Saved data entries
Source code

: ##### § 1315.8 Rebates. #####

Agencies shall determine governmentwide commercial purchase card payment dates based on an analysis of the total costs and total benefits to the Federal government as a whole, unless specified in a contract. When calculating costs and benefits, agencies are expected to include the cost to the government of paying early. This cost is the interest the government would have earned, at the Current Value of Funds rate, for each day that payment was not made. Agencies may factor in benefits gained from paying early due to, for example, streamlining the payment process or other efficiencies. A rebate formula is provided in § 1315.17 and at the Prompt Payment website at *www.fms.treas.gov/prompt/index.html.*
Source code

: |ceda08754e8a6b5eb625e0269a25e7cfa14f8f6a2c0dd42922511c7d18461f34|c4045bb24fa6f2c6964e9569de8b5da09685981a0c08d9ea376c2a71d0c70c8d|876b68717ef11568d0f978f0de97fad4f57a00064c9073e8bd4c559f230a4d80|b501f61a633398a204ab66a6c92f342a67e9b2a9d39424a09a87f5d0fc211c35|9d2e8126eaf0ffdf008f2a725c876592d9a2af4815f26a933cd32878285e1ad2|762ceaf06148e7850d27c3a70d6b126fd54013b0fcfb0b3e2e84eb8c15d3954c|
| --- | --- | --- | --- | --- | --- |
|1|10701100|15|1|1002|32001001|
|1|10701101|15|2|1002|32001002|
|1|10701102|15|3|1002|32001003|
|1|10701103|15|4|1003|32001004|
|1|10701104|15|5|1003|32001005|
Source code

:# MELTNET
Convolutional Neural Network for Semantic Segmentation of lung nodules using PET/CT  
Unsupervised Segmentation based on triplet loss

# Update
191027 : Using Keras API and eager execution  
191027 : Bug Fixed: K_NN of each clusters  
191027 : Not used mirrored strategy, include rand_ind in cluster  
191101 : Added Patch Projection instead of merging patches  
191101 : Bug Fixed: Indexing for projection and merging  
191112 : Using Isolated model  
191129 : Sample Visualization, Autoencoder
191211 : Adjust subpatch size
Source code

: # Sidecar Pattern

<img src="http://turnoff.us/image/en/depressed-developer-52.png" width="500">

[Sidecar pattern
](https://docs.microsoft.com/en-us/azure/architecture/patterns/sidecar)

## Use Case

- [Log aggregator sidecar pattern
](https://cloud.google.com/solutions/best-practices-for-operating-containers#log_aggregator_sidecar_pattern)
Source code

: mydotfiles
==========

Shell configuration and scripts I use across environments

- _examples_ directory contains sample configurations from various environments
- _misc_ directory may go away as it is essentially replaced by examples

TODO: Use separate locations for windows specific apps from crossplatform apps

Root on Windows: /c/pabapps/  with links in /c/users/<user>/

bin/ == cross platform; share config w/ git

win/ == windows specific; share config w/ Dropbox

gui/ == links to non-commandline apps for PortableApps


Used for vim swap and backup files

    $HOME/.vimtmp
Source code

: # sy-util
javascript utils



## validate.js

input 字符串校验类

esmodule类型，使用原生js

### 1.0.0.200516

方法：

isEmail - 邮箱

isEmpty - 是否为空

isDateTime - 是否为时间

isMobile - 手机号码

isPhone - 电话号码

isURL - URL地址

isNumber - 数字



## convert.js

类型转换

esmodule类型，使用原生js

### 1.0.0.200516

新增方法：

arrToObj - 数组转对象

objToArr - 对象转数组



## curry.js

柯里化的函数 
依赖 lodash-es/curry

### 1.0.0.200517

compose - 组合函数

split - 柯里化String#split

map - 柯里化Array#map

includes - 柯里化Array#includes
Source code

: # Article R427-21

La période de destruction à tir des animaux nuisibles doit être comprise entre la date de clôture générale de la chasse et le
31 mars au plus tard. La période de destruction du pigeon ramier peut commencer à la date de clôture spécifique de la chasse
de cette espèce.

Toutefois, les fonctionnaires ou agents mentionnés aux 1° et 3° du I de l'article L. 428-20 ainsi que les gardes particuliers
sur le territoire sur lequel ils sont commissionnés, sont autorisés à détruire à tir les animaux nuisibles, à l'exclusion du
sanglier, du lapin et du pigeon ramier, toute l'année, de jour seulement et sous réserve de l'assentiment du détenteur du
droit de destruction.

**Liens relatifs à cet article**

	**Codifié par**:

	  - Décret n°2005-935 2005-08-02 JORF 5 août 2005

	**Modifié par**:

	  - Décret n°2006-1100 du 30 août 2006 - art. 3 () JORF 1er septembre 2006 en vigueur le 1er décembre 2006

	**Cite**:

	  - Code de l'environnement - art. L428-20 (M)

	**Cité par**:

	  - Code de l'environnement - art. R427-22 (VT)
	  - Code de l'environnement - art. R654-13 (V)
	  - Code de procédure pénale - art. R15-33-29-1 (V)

> _WHAT THE TASK REQUIRES_:
Among the records, count every line where "environnement" appears. Reply with the total alone.

> _ANSWER SPACE_:
3